### Task description
Restrict the output to the lines below starting at the one that contains "0.494533 & 0.494539" and ending at the one that contains "0.494572 & 0.494578", and restate them word for word, both ends included.

### Data extracts
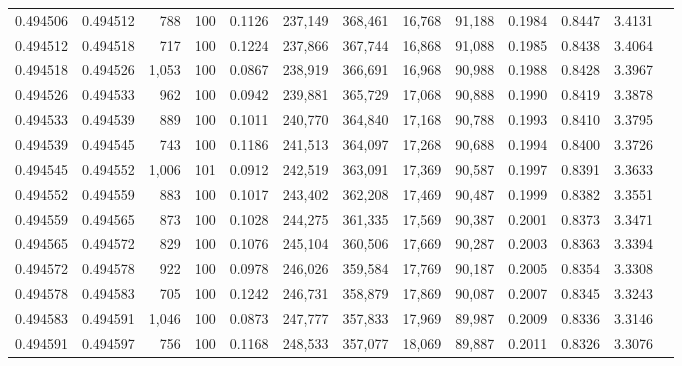 \begin{tabular}{rrrrrrrrrrrrr}
0.494506 & 0.494512 &   788 & 100 &                                     0.1126 & 237,149 & 368,461 &  16,768 &  91,188 & 0.1984 & 0.8447 & 3.4131 \\
0.494512 & 0.494518 &   717 & 100 &                                     0.1224 & 237,866 & 367,744 &  16,868 &  91,088 & 0.1985 & 0.8438 & 3.4064 \\
0.494518 & 0.494526 & 1,053 & 100 &                                     0.0867 & 238,919 & 366,691 &  16,968 &  90,988 & 0.1988 & 0.8428 & 3.3967 \\
0.494526 & 0.494533 &   962 & 100 &                                     0.0942 & 239,881 & 365,729 &  17,068 &  90,888 & 0.1990 & 0.8419 & 3.3878 \\
0.494533 & 0.494539 &   889 & 100 &                                     0.1011 & 240,770 & 364,840 &  17,168 &  90,788 & 0.1993 & 0.8410 & 3.3795 \\
0.494539 & 0.494545 &   743 & 100 &                                     0.1186 & 241,513 & 364,097 &  17,268 &  90,688 & 0.1994 & 0.8400 & 3.3726 \\
0.494545 & 0.494552 & 1,006 & 101 &                                     0.0912 & 242,519 & 363,091 &  17,369 &  90,587 & 0.1997 & 0.8391 & 3.3633 \\
0.494552 & 0.494559 &   883 & 100 &                                     0.1017 & 243,402 & 362,208 &  17,469 &  90,487 & 0.1999 & 0.8382 & 3.3551 \\
0.494559 & 0.494565 &   873 & 100 &                                     0.1028 & 244,275 & 361,335 &  17,569 &  90,387 & 0.2001 & 0.8373 & 3.3471 \\
0.494565 & 0.494572 &   829 & 100 &                                     0.1076 & 245,104 & 360,506 &  17,669 &  90,287 & 0.2003 & 0.8363 & 3.3394 \\
0.494572 & 0.494578 &   922 & 100 &                                     0.0978 & 246,026 & 359,584 &  17,769 &  90,187 & 0.2005 & 0.8354 & 3.3308 \\
0.494578 & 0.494583 &   705 & 100 &                                     0.1242 & 246,731 & 358,879 &  17,869 &  90,087 & 0.2007 & 0.8345 & 3.3243 \\
0.494583 & 0.494591 & 1,046 & 100 &                                     0.0873 & 247,777 & 357,833 &  17,969 &  89,987 & 0.2009 & 0.8336 & 3.3146 \\
0.494591 & 0.494597 &   756 & 100 &                                     0.1168 & 248,533 & 357,077 &  18,069 &  89,887 & 0.2011 & 0.8326 & 3.3076 \\

\end{tabular}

### Task response
0.494533 & 0.494539 &   889 & 100 &                                     0.1011 & 240,770 & 364,840 &  17,168 &  90,788 & 0.1993 & 0.8410 & 3.3795 \\
0.494539 & 0.494545 &   743 & 100 &                                     0.1186 & 241,513 & 364,097 &  17,268 &  90,688 & 0.1994 & 0.8400 & 3.3726 \\
0.494545 & 0.494552 & 1,006 & 101 &                                     0.0912 & 242,519 & 363,091 &  17,369 &  90,587 & 0.1997 & 0.8391 & 3.3633 \\
0.494552 & 0.494559 &   883 & 100 &                                     0.1017 & 243,402 & 362,208 &  17,469 &  90,487 & 0.1999 & 0.8382 & 3.3551 \\
0.494559 & 0.494565 &   873 & 100 &                                     0.1028 & 244,275 & 361,335 &  17,569 &  90,387 & 0.2001 & 0.8373 & 3.3471 \\
0.494565 & 0.494572 &   829 & 100 &                                     0.1076 & 245,104 & 360,506 &  17,669 &  90,287 & 0.2003 & 0.8363 & 3.3394 \\
0.494572 & 0.494578 &   922 & 100 &                                     0.0978 & 246,026 & 359,584 &  17,769 &  90,187 & 0.2005 & 0.8354 & 3.3308 \\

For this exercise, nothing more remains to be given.